By John E. Thompson
Readers may recall our posts about a similar Labor Department notice published earlier this year. Both proposals are almost certainly related to the DOL’s so-called “Right to Know” initiative that first surfaced in 2010. At that time, the agency spoke of requiring among other things an employer’s “notification of workers’ status” or “classification.”
The matter languished until this past January, when the first survey notice seemed to signal its revival. There were also glimpses of possible requirements, including:
- Formally and explicitly informing workers of their status or classification; and,
- Providing in this disclosure the basis for these determinations.
What kind of “status” or “classification?”
In the wage-hour area, “classification,” “misclassification,” and similar labels have come to be used in two different ways. In one sense, they refer to whether a worker must be categorized as an employee or may instead be treated as a non-employee (such as an independent contractor). An alternative usage has to do with whether an employee is or is not exempt from the FLSA’s minimum-wage and/or overtime requirements.

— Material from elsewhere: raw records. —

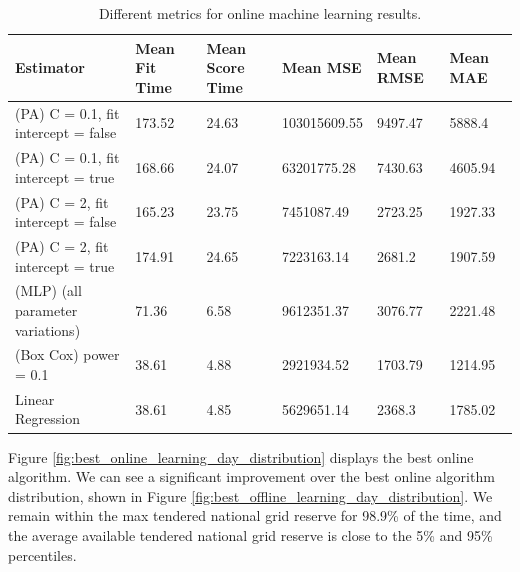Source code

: \documentclass[final,3p,times,twocolumn,numbers]{elsarticle}
\begin{document}
\begin{table}[]
\centering
\footnotesize
\begin{tabular}{@{}llllll@{}}
\toprule
Estimator                                                                          & Mean Fit Time & Mean Score Time & Mean MSE     & Mean RMSE & Mean MAE \\ \midrule
(PA) C = 0.1, fit intercept = false & 173.52        & 24.63           & 103015609.55 & 9497.47   & 5888.4   \\
(PA) C = 0.1, fit intercept = true     & 168.66        & 24.07           & 63201775.28  & 7430.63   & 4605.94  \\
(PA) C = 2, fit intercept = false      & 165.23        & 23.75           & 7451087.49   & 2723.25   & 1927.33  \\
(PA) C = 2, fit intercept = true       & 174.91        & 24.65           & 7223163.14   & 2681.2    & 1907.59  \\
(MLP) (all parameter variations)                                                     & 71.36         & 6.58            & 9612351.37   & 3076.77   & 2221.48  \\
(Box Cox) power = 0.1                                                              & 38.61         & 4.88            & 2921934.52   & 1703.79   & 1214.95  \\
Linear Regression                                                                  & 38.61         & 4.85            & 5629651.14   & 2368.3    & 1785.02  \\ \bottomrule
\end{tabular}
	\caption{Different metrics for online machine learning results.}
	\label{table:online_ml_metrics}
\end{table}




Figure \ref{fig:best_online_learning_day_distribution} displays the best online algorithm. We can see a significant improvement over the best online algorithm distribution, shown in Figure \ref{fig:best_offline_learning_day_distribution}. We remain within the max tendered national grid reserve for 98.9\% of the time, and the average available tendered national grid reserve is close to the 5\% and 95\% percentiles.
\end{document}
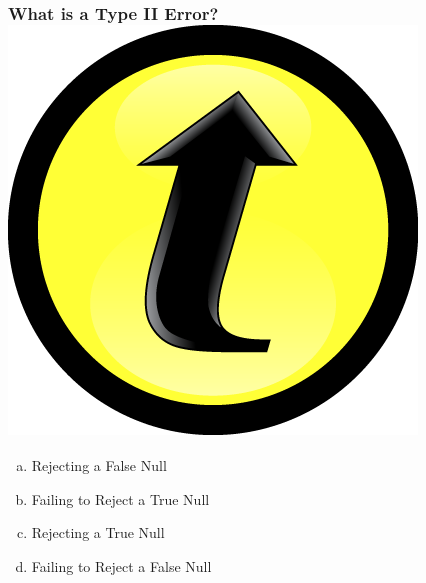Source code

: \documentclass[handout]{beamer}
\begin{document}
\begin{frame}
\frametitle{What is a Type II Error? \includegraphics[scale = 0.05]{./images/clicker}}

\begin{enumerate}[(a)]
	\item Rejecting a False Null
	\item Failing to Reject a True Null
	\item Rejecting a True Null
	\item Failing to Reject a False Null
\end{enumerate}

\end{frame}
\end{document}
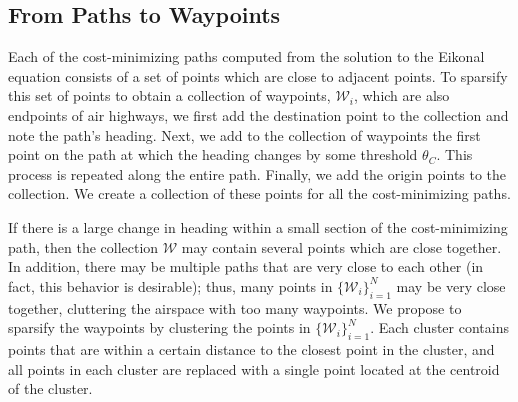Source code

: \subsection{From Paths to Waypoints}
Each of the cost-minimizing paths computed from the solution to the Eikonal equation consists of a set of points which are close to adjacent points. To sparsify this set of points to obtain a collection of waypoints, $\mathcal{W}_i$, which are also endpoints of air highways, we first add the destination point to the collection and note the path's heading. Next, we add to the collection of waypoints the first point on the path at which the heading changes by some threshold $\theta_C$. This process is repeated along the entire path. Finally, we add the origin points to the collection. We create a collection of these points for all the cost-minimizing paths.

If there is a large change in heading within a small section of the cost-minimizing path, then the collection $\mathcal{W}$ may contain several points which are close together. In addition, there may be multiple paths that are very close to each other (in fact, this behavior is desirable); thus, many points in $\{\mathcal{W}_i\}_{i=1}^N$ may be very close together, cluttering the airspace with too many waypoints. We propose to sparsify the waypoints by clustering the points in $\{\mathcal{W}_i\}_{i=1}^N$. Each cluster contains points that are within a certain distance to the closest point in the cluster, and all points in each cluster are replaced with a single point located at the centroid of the cluster.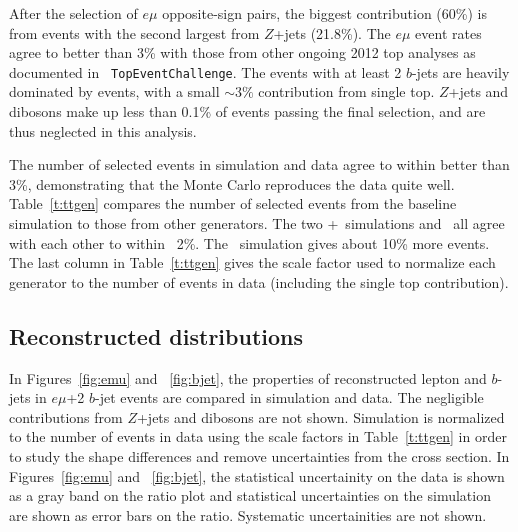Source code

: After the selection of $e\mu$ opposite-sign pairs, the biggest contribution (60\%) is from \ttbar events with the second largest from $Z$+jets (21.8\%). The $e\mu$ event rates agree to  better than 3\% with those from other ongoing 2012 top analyses as documented in \texttt{ TopEventChallenge}\cite{topeventchallenge}. The events with at least 2 $b$-jets are heavily dominated by \ttbar events, with a small $\sim 3\%$ contribution from single top. $Z$+jets and dibosons make up less than 0.1\% of events passing the final selection, and are thus neglected in this analysis.


The number of selected events in simulation and data agree to within better than 3\%, demonstrating that the Monte Carlo reproduces the data quite well. Table~\ref{t:ttgen} compares the number of selected events from the baseline \ttbar simulation to those from other \ttbar generators. The two \pow+\py\ simulations and \mcnlohw\ all agree with each other to within ~2\%. The \madpy\ simulation gives about 10\% more events. The last column in Table~\ref{t:ttgen} gives the scale factor used to normalize each \ttbar generator to the number of events in data (including the single top contribution).



\subsection{Reconstructed distributions}
In Figures~\ref{fig:emu} and ~\ref{fig:bjet}, the properties of reconstructed lepton and $b$-jets in $e\mu$+2 $b$-jet events are compared in simulation and data. The negligible contributions from $Z$+jets and dibosons are not shown. Simulation is normalized to the number of events in data using the scale factors in Table~\ref{t:ttgen} in order to study the shape differences and remove uncertainties from the \ttbar cross section. In Figures~\ref{fig:emu} and ~\ref{fig:bjet}, the statistical uncertainity on the data is shown as a gray band on the ratio plot and statistical uncertainties on the simulation are shown as error bars on the ratio. Systematic uncertainities are not shown.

There was widespread uncertainty in 2010 as to whether the Labor Department was including the exemption-related meaning, and agency officials seemed to be avoiding the question. Last January, the DOL said that it was using “misclassification” to refer to “the practice … of improperly treating a worker who is an employee under the applicable law as in a work status other than an employee (i.e., an independent contractor).”
However, it announced this most-recent survey in the context of “exemptions … requiring employers to classify employees to ensure adherence to proper practices.”
Leaving aside for now whether this is an accurate characterization of FLSA exemptions, there no longer appears to be any question but that emerging “Right to Know” requirements will include exemption-related employer obligations.
The Department of Labor is seeking comments on this latest proposed survey by December 9, 2013. This is shorter than the 60-day time frame (i) required by Section 3506 of the Paperwork Reduction Act, and (ii) provided in connection with January’s proposal. The notice gives no explanation for the truncated comment period.
Moreover, the Labor Department did not publish the actual information request with the notice.
The agency said that the material would be available via a hyperlink in the notice, but as of this writing the link does not work. We have now requested copies by email.
Here’s the bottom line: Businesses and other organizations should study the proposed survey and should make their views known. As we said in January, it is foreseeable that the actual information collection might be orchestrated so as to set the stage for unprecedented new Fair Labor Standards Act requirements.